# WORK INSTRUCTION:
Check each line below for "absorbing" and say how many have it, with no other words.

# DATA TO EXAMINE:
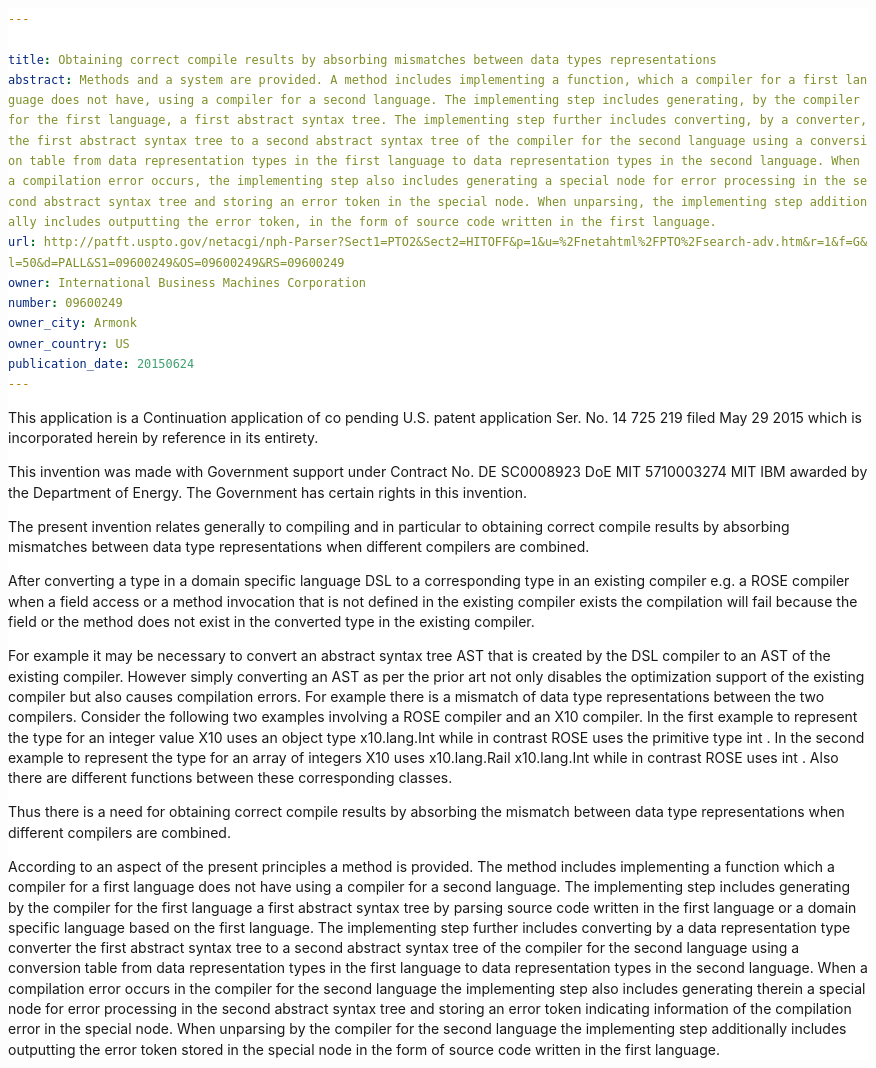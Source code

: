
 ```yaml
---

title: Obtaining correct compile results by absorbing mismatches between data types representations
abstract: Methods and a system are provided. A method includes implementing a function, which a compiler for a first language does not have, using a compiler for a second language. The implementing step includes generating, by the compiler for the first language, a first abstract syntax tree. The implementing step further includes converting, by a converter, the first abstract syntax tree to a second abstract syntax tree of the compiler for the second language using a conversion table from data representation types in the first language to data representation types in the second language. When a compilation error occurs, the implementing step also includes generating a special node for error processing in the second abstract syntax tree and storing an error token in the special node. When unparsing, the implementing step additionally includes outputting the error token, in the form of source code written in the first language.
url: http://patft.uspto.gov/netacgi/nph-Parser?Sect1=PTO2&Sect2=HITOFF&p=1&u=%2Fnetahtml%2FPTO%2Fsearch-adv.htm&r=1&f=G&l=50&d=PALL&S1=09600249&OS=09600249&RS=09600249
owner: International Business Machines Corporation
number: 09600249
owner_city: Armonk
owner_country: US
publication_date: 20150624
---
```

This application is a Continuation application of co pending U.S. patent application Ser. No. 14 725 219 filed May 29 2015 which is incorporated herein by reference in its entirety.

This invention was made with Government support under Contract No. DE SC0008923 DoE MIT 5710003274 MIT IBM awarded by the Department of Energy. The Government has certain rights in this invention.

The present invention relates generally to compiling and in particular to obtaining correct compile results by absorbing mismatches between data type representations when different compilers are combined.

After converting a type in a domain specific language DSL to a corresponding type in an existing compiler e.g. a ROSE compiler when a field access or a method invocation that is not defined in the existing compiler exists the compilation will fail because the field or the method does not exist in the converted type in the existing compiler.

For example it may be necessary to convert an abstract syntax tree AST that is created by the DSL compiler to an AST of the existing compiler. However simply converting an AST as per the prior art not only disables the optimization support of the existing compiler but also causes compilation errors. For example there is a mismatch of data type representations between the two compilers. Consider the following two examples involving a ROSE compiler and an X10 compiler. In the first example to represent the type for an integer value X10 uses an object type x10.lang.Int while in contrast ROSE uses the primitive type int . In the second example to represent the type for an array of integers X10 uses x10.lang.Rail x10.lang.Int while in contrast ROSE uses int . Also there are different functions between these corresponding classes.

Thus there is a need for obtaining correct compile results by absorbing the mismatch between data type representations when different compilers are combined.

According to an aspect of the present principles a method is provided. The method includes implementing a function which a compiler for a first language does not have using a compiler for a second language. The implementing step includes generating by the compiler for the first language a first abstract syntax tree by parsing source code written in the first language or a domain specific language based on the first language. The implementing step further includes converting by a data representation type converter the first abstract syntax tree to a second abstract syntax tree of the compiler for the second language using a conversion table from data representation types in the first language to data representation types in the second language. When a compilation error occurs in the compiler for the second language the implementing step also includes generating therein a special node for error processing in the second abstract syntax tree and storing an error token indicating information of the compilation error in the special node. When unparsing by the compiler for the second language the implementing step additionally includes outputting the error token stored in the special node in the form of source code written in the first language.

# RESULT BELOW:
3